+++ Data supplied

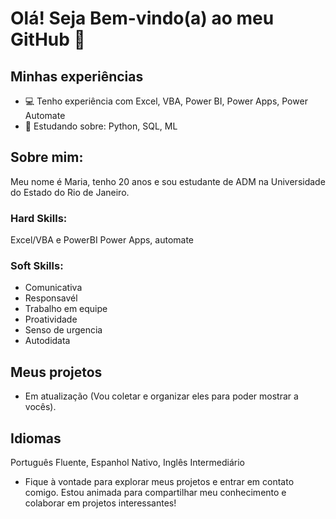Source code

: # Olá! Seja Bem-vindo(a) ao meu GitHub 👋

## Minhas experiências
- 💻 Tenho experiência com Excel, VBA, Power BI, Power Apps, Power Automate
- 📖 Estudando sobre: Python, SQL, ML
## Sobre mim:
Meu nome é Maria, tenho 20 anos e sou estudante de ADM na Universidade do Estado do Rio de Janeiro.

### Hard Skills:
Excel/VBA e PowerBI
Power Apps, automate


### Soft Skills:
- Comunicativa
- Responsavél
- Trabalho em equipe
- Proatividade
- Senso de urgencia
- Autodidata

  
## Meus projetos
 - Em atualização (Vou coletar e organizar eles para poder mostrar a vocês).

## Idiomas

Português Fluente, Espanhol Nativo, Inglês Intermediário

- Fique à vontade para explorar meus projetos e entrar em contato comigo. Estou animada para compartilhar meu conhecimento e colaborar em projetos interessantes!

++++++

§ **Task item**: When you transcribe the entries, reproduce each line exactly and skip any picture.

§ **Answer area**:
Source code

: # Olá! Seja Bem-vindo(a) ao meu GitHub 👋

## Minhas experiências
- 💻 Tenho experiência com Excel, VBA, Power BI, Power Apps, Power Automate
- 📖 Estudando sobre: Python, SQL, ML
## Sobre mim:
Meu nome é Maria, tenho 20 anos e sou estudante de ADM na Universidade do Estado do Rio de Janeiro.

### Hard Skills:
Excel/VBA e PowerBI
Power Apps, automate


### Soft Skills:
- Comunicativa
- Responsavél
- Trabalho em equipe
- Proatividade
- Senso de urgencia
- Autodidata

  
## Meus projetos
 - Em atualização (Vou coletar e organizar eles para poder mostrar a vocês).

## Idiomas

Português Fluente, Espanhol Nativo, Inglês Intermediário

- Fique à vontade para explorar meus projetos e entrar em contato comigo. Estou animada para compartilhar meu conhecimento e colaborar em projetos interessantes!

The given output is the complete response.